Estes são os peitorais mais comuns no mercado, nos quais prendemos a trela na argola que se encontra no dorso do cão. Confesso que existem alguns peitorais destes que me fazem imensa confusão, principalmente quando para o colocar no cão, é necessário introduzir a cabeça, depois uma pata, depois a outra e só depois é que podemos apertá-lo. No meu ponto de vista, não são nada funcionais e podem inclusivamente gerar algum stress no cão, no momento de os colocar. Por isso, se optar por um peitoral de prender no dorso, opte por um que seja fácil de colocar. Estes peitorais são uma boa opção para cães que não puxam à trela, mas quando falamos de cães que puxam à trela, estes peitorais podem tornar-se um problema, precisamente devido ao efeito ação-reação, ou seja, quanto mais força nós aplicarmos no sentido de prevenir que o cão puxe, mais força o cão irá fazer para seguir a sua trajetória. No entanto, ao contrário das coleiras, os peitorais são mais benéficos pelo facto de não terem um impacto negativo na fisionomia e respiração do cão. Peitorais – de prender à frente

Estes são a minha escolha número 1. Ao contrário dos peitorais tradicionais, nos quais prendemos a trela no dorso do cão, nestes peitorais prendemos a trela à frente, acima do externo.
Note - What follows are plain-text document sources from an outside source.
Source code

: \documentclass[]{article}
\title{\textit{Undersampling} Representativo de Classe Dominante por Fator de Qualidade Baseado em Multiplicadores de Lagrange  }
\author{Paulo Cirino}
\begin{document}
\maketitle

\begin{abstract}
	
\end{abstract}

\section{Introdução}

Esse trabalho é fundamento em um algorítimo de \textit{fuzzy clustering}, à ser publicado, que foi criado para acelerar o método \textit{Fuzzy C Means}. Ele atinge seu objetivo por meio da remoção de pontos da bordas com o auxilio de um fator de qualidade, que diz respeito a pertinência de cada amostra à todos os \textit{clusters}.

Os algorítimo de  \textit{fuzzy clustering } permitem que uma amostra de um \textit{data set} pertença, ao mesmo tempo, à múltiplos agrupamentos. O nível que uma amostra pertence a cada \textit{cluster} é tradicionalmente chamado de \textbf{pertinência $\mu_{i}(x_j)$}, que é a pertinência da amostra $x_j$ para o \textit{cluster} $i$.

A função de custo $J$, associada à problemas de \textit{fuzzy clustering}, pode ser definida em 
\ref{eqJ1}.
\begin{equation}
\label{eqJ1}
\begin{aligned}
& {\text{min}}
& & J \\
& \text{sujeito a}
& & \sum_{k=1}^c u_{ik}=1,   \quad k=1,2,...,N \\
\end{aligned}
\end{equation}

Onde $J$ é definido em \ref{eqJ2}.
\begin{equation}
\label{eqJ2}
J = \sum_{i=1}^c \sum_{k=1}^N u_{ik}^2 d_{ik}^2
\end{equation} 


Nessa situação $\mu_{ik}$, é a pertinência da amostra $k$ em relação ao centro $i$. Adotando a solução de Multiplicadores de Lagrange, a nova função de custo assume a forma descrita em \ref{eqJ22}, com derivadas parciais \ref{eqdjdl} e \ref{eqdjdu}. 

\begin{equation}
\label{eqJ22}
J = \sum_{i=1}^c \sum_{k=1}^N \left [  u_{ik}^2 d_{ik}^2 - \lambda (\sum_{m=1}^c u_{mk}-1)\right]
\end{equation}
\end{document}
São extremamente funcionais e em alguns cães, resolve de imediato a questão de pararem de puxar à trela, o que torna os passeios muito mais calmos e prazerosos para os tutores. Por a trela prender à frente deixamos de ter o efeito ação-reação, deixamos de ter a pressão prejudicial no pescoço do cão, e passamos a ter um equipamento prático e fácil de colocar. Sempre que o cão começar a puxar, a trela fica tensa, e como está presa no peito do cão, vai fazer com que ele redirecione para o tutor, deixando de puxar. Coleiras de cabeça – “Head Collars”



Os “Head Collars” ainda são tidos por muitos como um equipamento controverso. Pessoalmente, vejo neles um enorme potencial, são extremamente funcionais e podem ser uma mais valia num processo de reabilitação de cães com comportamentos reativos/agressivos ou em cães que puxam imenso à trela. A forma como estes atuam quando o cão puxa ou reage de forma menos desejada a um estímulo, assemelha-se à forma como os cabrestos são usados nos cavalos.

a questão de estética, os “Head Collars” são muitas vezes confundidos com açaimes, no entanto, são muito distintos no que toca à finalidade do seu uso. Quando usados de forma correta, os “Head Collars” fornecem maior controlo ao tutor, para além de não causarem danos na saúde do cão e permitem que bebam, comam e respirem normalmente. Ao contrário dos outros equipamentos acima mencionados, os “Head Collars” solicitam um trabalho de dessensibilização prévio para o cão se acostumar aos mesmos. Todos os cães são diferentes e os conselhos facultados neste artigo são descritos de forma generalizada, o que não descarta uma avaliação mais individualizada do seu veterinário ou especialista em comportamento de cães. Ensinar um cão a caminhar calmamente à trela, exige paciência, dedicação e conhecimentos técnicos.